# Collected data entries:
——

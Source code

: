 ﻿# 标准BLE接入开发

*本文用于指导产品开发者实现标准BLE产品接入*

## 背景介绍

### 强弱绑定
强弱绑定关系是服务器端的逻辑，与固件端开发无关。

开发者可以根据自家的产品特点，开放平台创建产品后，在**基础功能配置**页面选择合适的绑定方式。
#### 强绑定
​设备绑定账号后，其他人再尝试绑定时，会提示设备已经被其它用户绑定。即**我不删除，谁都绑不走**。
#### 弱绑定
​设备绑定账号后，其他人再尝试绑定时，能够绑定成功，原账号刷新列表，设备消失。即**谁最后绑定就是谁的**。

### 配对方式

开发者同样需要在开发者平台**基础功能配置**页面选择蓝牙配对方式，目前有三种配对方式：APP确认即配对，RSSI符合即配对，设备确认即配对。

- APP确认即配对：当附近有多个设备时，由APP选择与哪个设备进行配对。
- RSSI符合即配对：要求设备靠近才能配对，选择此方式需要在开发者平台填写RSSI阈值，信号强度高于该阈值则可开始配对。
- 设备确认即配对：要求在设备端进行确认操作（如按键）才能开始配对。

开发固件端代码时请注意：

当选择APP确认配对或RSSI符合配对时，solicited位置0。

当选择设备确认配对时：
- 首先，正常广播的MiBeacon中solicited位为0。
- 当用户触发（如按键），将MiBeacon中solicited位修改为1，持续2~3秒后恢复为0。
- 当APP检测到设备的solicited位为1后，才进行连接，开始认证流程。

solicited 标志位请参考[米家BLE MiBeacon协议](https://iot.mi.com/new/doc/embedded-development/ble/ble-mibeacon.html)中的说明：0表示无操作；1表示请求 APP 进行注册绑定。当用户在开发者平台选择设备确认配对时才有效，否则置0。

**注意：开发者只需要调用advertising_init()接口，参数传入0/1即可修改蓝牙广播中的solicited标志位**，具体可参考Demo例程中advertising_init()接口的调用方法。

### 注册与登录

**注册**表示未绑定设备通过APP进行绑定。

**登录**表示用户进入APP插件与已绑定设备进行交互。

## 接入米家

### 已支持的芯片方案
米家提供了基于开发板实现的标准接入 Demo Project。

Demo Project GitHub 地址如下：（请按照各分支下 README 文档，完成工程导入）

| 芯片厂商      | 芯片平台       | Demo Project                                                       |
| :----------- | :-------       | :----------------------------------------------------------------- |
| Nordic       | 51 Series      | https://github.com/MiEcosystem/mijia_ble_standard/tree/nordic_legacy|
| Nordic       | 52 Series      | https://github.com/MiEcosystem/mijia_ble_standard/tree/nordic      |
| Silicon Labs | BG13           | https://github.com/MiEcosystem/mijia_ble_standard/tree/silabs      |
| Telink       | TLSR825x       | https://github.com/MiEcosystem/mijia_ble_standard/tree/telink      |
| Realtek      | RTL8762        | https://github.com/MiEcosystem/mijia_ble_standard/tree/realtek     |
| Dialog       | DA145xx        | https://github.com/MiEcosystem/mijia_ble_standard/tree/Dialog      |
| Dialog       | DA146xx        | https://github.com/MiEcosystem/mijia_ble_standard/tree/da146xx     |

——

# DIRECTIONS FOR THIS TASK:
Going down from the first line of the entries above, restate each line word for word until the line holding "- RSSI符合即配对：要求" is done.

# EXERCISE RESULT:
Source code

: ﻿# 标准BLE接入开发

*本文用于指导产品开发者实现标准BLE产品接入*

## 背景介绍

### 强弱绑定
强弱绑定关系是服务器端的逻辑，与固件端开发无关。

开发者可以根据自家的产品特点，开放平台创建产品后，在**基础功能配置**页面选择合适的绑定方式。
#### 强绑定
​设备绑定账号后，其他人再尝试绑定时，会提示设备已经被其它用户绑定。即**我不删除，谁都绑不走**。
#### 弱绑定
​设备绑定账号后，其他人再尝试绑定时，能够绑定成功，原账号刷新列表，设备消失。即**谁最后绑定就是谁的**。

### 配对方式

开发者同样需要在开发者平台**基础功能配置**页面选择蓝牙配对方式，目前有三种配对方式：APP确认即配对，RSSI符合即配对，设备确认即配对。

- APP确认即配对：当附近有多个设备时，由APP选择与哪个设备进行配对。
- RSSI符合即配对：要求设备靠近才能配对，选择此方式需要在开发者平台填写RSSI阈值，信号强度高于该阈值则可开始配对。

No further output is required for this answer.